## EXERCISE DIRECTIONS
Working from the listing below, pick each line containing the word "interface" and copy it.

## MATERIAL FOR THIS EXERCISE
* * *

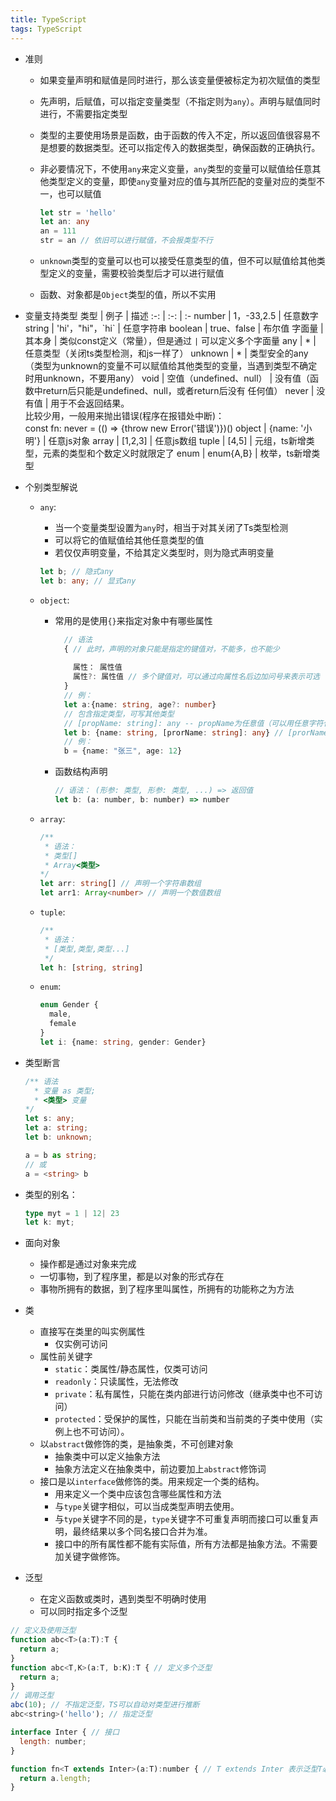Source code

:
 ```yaml
---
title: TypeScript
tags: TypeScript
---
```


* 准则
  * 如果变量声明和赋值是同时进行，那么该变量便被标定为初次赋值的类型
  * 先声明，后赋值，可以指定变量类型（不指定则为`any`）。声明与赋值同时进行，不需要指定类型
  * 类型的主要使用场景是函数，由于函数的传入不定，所以返回值很容易不是想要的数据类型。还可以指定传入的数据类型，确保函数的正确执行。
  * 非必要情况下，不使用`any`来定义变量，`any`类型的变量可以赋值给任意其他类型定义的变量，即使`any`变量对应的值与其所匹配的变量对应的类型不一，也可以赋值

    ```ts
    let str = 'hello'
    let an: any
    an = 111
    str = an // 依旧可以进行赋值，不会报类型不行
    ```

  * `unknown`类型的变量可以也可以接受任意类型的值，但不可以赋值给其他类型定义的变量，需要校验类型后才可以进行赋值
  * 函数、对象都是`Object`类型的值，所以不实用

* 变量支持类型
  类型 | 例子 | 描述
  :-: | :-: | :-
  number | 1，-33,2.5 | 任意数字
  string | 'hi'，"hi"，\`hi\` | 任意字符串
  boolean | true、false | 布尔值
  字面量 | 其本身 | 类似const定义（常量），但是通过 `|` 可以定义多个字面量
  any | * | 任意类型（关闭ts类型检测，和js一样了）
  unknown | * | 类型安全的any（类型为unknown的变量不可以赋值给其他类型的变量，当遇到类型不确定时用unknown，不要用any）
  void | 空值（undefined、null） | 没有值（函数中return后只能是undefined、null，或者return后没有  任何值）
  never | 没有值 | 用于不会返回结果。<br/>比较少用，一般用来抛出错误(程序在报错处中断)：<br/> const fn: never = (() => {throw new Error('错误')})()
  object | {name: '小明'} | 任意js对象
  array | [1,2,3] | 任意js数组
  tuple | [4,5] | 元组，ts新增类型，元素的类型和个数定义时就限定了
  enum | enum{A,B} | 枚举，ts新增类型

* 个别类型解说
  * `any`:
    * 当一个变量类型设置为`any`时，相当于对其关闭了Ts类型检测
    * 可以将它的值赋值给其他任意类型的值
    * 若仅仅声明变量，不给其定义类型时，则为隐式声明变量

    ```ts
    let b; // 隐式any
    let b: any; // 显式any
    ```
  
  * `object`:
    * 常用的是使用`{}`来指定对象中有哪些属性

      ```ts
        // 语法
        { // 此时，声明的对象只能是指定的键值对，不能多，也不能少
          
          属性： 属性值
          属性?: 属性值 // 多个键值对，可以通过向属性名后边加问号来表示可选
        }
        // 例：
        let a:{name: string, age?: number}
        // 包含指定类型，可写其他类型
        // [propName: string]: any -- propName为任意值（可以用任意字符代替）
        let b: {name: string, [prorName: string]: any} // [prorName: string]对应整个对象，若其值为string，则所有属性值均为string（已确定属性名的也需要遵守这个类型规定），只有值为any时，才可以允许多种类型共存。
        // 例：
        b = {name: "张三", age: 12}
      ```

    * 函数结构声明

      ```js
      // 语法： (形参: 类型, 形参: 类型, ...) => 返回值
      let b: (a: number, b: number) => number
      ```

  * `array`:

    ```ts
    /**
     * 语法：
     * 类型[]
     * Array<类型>
    */
    let arr: string[] // 声明一个字符串数组
    let arr1: Array<number> // 声明一个数值数组
    ```

  * `tuple`:

    ```ts
    /**
     * 语法：
     * [类型,类型,类型...]
     */
    let h: [string, string] 
    ```

  * `enum`:

    ```ts
    enum Gender {
      male,
      female
    }
    let i: {name: string, gender: Gender}
    ```

* 类型断言
  
  ```ts
  /** 语法
    * 变量 as 类型;
    * <类型> 变量
  */
  let s: any;
  let a: string;
  let b: unknown;

  a = b as string;
  // 或
  a = <string> b
  ```

* 类型的别名：
  
  ```ts
  type myt = 1 | 12| 23
  let k: myt;
  ```

* 面向对象
  * 操作都是通过对象来完成
  * 一切事物，到了程序里，都是以对象的形式存在
  * 事物所拥有的数据，到了程序里叫属性，所拥有的功能称之为方法

* 类
  * 直接写在类里的叫实例属性
    * 仅实例可访问
  * 属性前关键字
    * `static`：类属性/静态属性，仅类可访问
    * `readonly`：只读属性，无法修改
	* `private`：私有属性，只能在类内部进行访问修改（继承类中也不可访问）
	* `protected`：受保护的属性，只能在当前类和当前类的子类中使用（实例上也不可访问）。
  * 以`abstract`做修饰的类，是抽象类，不可创建对象
    * 抽象类中可以定义抽象方法
	* 抽象方法定义在抽象类中，前边要加上`abstract`修饰词
  * 接口是以`interface`做修饰的类。用来规定一个类的结构。
    * 用来定义一个类中应该包含哪些属性和方法
	* 与`type`关键字相似，可以当成类型声明去使用。
	* 与`type`关键字不同的是，`type`关键字不可重复声明而接口可以重复声明，最终结果以多个同名接口合并为准。
	* 接口中的所有属性都不能有实际值，所有方法都是抽象方法。不需要加关键字做修饰。

* 泛型
  * 在定义函数或类时，遇到类型不明确时使用
  * 可以同时指定多个泛型
  
```js
// 定义及使用泛型
function abc<T>(a:T):T {
  return a;
}
function abc<T,K>(a:T, b:K):T { // 定义多个泛型
  return a;
}
// 调用泛型
abc(10); // 不指定泛型，TS可以自动对类型进行推断
abc<string>('hello'); // 指定泛型

interface Inter { // 接口
  length: number;
}

function fn<T extends Inter>(a:T):number { // T extends Inter 表示泛型T必须是Inter的实现类（子类）
  return a.length;
}
```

* * *

## COMPLETED TASK
  * 接口是以`interface`做修饰的类。用来规定一个类的结构。
interface Inter { // 接口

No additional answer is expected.